If you have read any of my past motherboard reviews you will know that the layout of a board is a big deal with me. To me the layout of a board indicates how much thought has gone into air-flow, ease of use, and also over-all performance.
The P7H57D-V EVO follows the typical layout of most ATX motherboards. The Upper section houses the CPU, Memory and power connections while the lower half handles the peripherals. Starting with the upper half let’s take a stroll around the board and see what we can find.
The P7H57D-V EVO has some interesting design concepts that have filtered down from other boards. One of these is the way that the power regulators are laid out on the board. While the overall layout is nothing new or spectacular, it is interesting in the stepped way Asus places the capacitors, chokes and finally the heat sink covered regulators. This allows for an efficient use of space and lets you use an oversized heatsink for cooling. They have also placed two four-pin fan headers close to the socket to let you setup a Push/Pull cooler [like the Hyper 212
But the intricate design of the heatsinks hides an unfortunate annoyance. The 8-pin Aux 12V power connector is sandwiched behind the top heatsink and in the middle of a row of capacitors and chokes. This makes it difficult to connect once the board is in a case [like a mid-tower]. Unfortunately, it is not one that Asus can do much about, due to the need to place this connector close to the CPU socket.

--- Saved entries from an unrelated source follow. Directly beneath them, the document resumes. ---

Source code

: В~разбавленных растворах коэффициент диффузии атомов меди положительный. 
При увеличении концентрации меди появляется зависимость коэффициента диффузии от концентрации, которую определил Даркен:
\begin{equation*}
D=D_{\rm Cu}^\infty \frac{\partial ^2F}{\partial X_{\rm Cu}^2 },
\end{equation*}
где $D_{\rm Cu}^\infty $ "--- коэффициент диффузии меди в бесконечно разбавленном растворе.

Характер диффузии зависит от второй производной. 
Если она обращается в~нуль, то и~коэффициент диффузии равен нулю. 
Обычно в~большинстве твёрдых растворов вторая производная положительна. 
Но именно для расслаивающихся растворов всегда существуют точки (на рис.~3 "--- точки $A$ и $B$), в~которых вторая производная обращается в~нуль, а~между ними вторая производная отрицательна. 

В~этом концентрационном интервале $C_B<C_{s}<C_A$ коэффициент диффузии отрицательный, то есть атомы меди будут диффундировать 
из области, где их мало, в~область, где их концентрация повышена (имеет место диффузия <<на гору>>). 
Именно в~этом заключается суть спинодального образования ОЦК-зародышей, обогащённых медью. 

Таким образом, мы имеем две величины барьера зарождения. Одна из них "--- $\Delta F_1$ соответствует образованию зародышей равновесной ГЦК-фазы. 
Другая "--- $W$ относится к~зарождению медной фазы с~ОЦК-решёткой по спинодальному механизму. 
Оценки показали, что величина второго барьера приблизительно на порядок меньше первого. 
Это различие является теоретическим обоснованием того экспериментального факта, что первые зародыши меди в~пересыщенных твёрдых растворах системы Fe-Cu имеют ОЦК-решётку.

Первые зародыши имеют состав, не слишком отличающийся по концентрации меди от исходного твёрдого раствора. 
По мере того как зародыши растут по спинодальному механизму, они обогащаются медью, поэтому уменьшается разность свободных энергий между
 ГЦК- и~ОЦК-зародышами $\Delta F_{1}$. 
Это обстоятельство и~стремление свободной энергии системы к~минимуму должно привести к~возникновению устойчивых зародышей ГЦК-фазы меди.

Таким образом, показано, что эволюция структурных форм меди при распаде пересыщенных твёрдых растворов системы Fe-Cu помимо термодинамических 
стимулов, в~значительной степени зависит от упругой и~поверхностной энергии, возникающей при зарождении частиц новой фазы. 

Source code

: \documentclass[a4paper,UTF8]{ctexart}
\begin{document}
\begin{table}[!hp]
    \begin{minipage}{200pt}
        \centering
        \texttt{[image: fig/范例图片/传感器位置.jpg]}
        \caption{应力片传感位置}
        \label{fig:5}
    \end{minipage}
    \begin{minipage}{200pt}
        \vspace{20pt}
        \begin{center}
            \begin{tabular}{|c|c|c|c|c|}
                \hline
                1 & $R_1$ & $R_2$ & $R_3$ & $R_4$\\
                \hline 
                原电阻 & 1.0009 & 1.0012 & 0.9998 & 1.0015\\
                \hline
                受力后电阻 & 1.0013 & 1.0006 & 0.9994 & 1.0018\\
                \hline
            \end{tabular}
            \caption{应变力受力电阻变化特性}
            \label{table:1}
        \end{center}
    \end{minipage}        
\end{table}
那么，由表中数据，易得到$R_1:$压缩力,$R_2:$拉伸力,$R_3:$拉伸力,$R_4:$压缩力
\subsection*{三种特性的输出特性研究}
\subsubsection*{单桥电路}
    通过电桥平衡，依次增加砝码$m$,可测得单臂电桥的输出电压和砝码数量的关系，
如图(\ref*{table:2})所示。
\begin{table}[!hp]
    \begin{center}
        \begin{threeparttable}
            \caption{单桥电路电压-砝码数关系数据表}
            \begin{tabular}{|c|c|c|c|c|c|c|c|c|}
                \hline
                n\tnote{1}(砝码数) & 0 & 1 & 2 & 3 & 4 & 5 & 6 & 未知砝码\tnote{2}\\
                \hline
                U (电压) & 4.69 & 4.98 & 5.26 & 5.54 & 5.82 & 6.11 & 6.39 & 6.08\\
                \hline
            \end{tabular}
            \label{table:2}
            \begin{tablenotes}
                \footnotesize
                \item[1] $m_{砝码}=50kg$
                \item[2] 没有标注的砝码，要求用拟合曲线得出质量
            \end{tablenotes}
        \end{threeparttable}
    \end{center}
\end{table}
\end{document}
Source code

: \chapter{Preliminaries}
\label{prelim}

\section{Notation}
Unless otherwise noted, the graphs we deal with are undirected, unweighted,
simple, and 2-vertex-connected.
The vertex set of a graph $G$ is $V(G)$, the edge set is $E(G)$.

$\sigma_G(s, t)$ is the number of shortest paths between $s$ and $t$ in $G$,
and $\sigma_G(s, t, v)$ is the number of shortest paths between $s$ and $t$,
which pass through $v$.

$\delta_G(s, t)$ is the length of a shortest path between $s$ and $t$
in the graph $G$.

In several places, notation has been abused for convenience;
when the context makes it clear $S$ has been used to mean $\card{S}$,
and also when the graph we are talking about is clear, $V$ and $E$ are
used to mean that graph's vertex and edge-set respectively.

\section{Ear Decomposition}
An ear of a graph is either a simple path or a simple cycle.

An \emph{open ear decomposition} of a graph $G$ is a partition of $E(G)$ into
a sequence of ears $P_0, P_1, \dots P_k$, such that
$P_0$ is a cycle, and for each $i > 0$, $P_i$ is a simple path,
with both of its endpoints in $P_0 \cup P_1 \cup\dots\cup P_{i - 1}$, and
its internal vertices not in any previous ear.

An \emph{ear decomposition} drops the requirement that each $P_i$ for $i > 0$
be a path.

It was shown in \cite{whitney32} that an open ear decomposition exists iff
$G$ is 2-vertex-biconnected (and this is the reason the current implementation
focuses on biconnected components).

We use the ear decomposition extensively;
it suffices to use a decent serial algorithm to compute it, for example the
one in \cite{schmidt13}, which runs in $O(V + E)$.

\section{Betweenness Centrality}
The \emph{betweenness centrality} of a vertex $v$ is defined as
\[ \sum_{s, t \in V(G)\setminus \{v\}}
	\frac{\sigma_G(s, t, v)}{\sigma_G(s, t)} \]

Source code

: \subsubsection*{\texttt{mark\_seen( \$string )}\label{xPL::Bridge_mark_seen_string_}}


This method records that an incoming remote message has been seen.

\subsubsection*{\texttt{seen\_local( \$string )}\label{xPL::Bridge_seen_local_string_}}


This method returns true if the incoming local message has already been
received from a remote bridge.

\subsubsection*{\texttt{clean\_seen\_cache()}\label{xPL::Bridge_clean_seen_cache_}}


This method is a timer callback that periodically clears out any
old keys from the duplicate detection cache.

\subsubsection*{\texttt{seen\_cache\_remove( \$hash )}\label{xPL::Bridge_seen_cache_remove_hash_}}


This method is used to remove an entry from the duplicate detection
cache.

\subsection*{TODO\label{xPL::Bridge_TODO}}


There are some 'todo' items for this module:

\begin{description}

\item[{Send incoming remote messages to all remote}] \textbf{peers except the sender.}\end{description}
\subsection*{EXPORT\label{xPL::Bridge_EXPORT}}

Moving a little to the right we can see that Asus is continuing the use of their one armed RAM slots. These slots allow for much easier installation and removal of RAM even if a system build is final.
Moving down to the lower half of the P7H57D-V EVO we see again a typical ATX layout. Asus has placed three x1 PCIe slots, two x16 [mechanical x8 electrical] slots and two PCI slots. The layout of these slots actually gives you a great deal of flexibility when you think about it. Of course you cannot use them all at once and your choices of peripherals will determine what uses you can put this group of slots to. Still it is a good choice on the part of Asus even if it clutters the look of the layout.
The 90-degree tilted SATA ports are in their usual place along the right edge of the board with a single 90-dgree tilt PATA just above them. Along the bottom edge of the board are a row of USB headers and two SATA 3.0 ports. These two ports are interesting in that they depart from most other implementations of SATA 3.0 on H55 and H57 boards. Asus has chosen to use a PLX bridge chip to maintain the needed amount of PCIe lanes for proper SATA 6GB/s throughput.
For I/O Asus has used the same bank typical of H5x boards with the exception of two USB3.0 ports and the omission of a Display port. The USB 3.0 ports are controlled by the now standard NEC controller.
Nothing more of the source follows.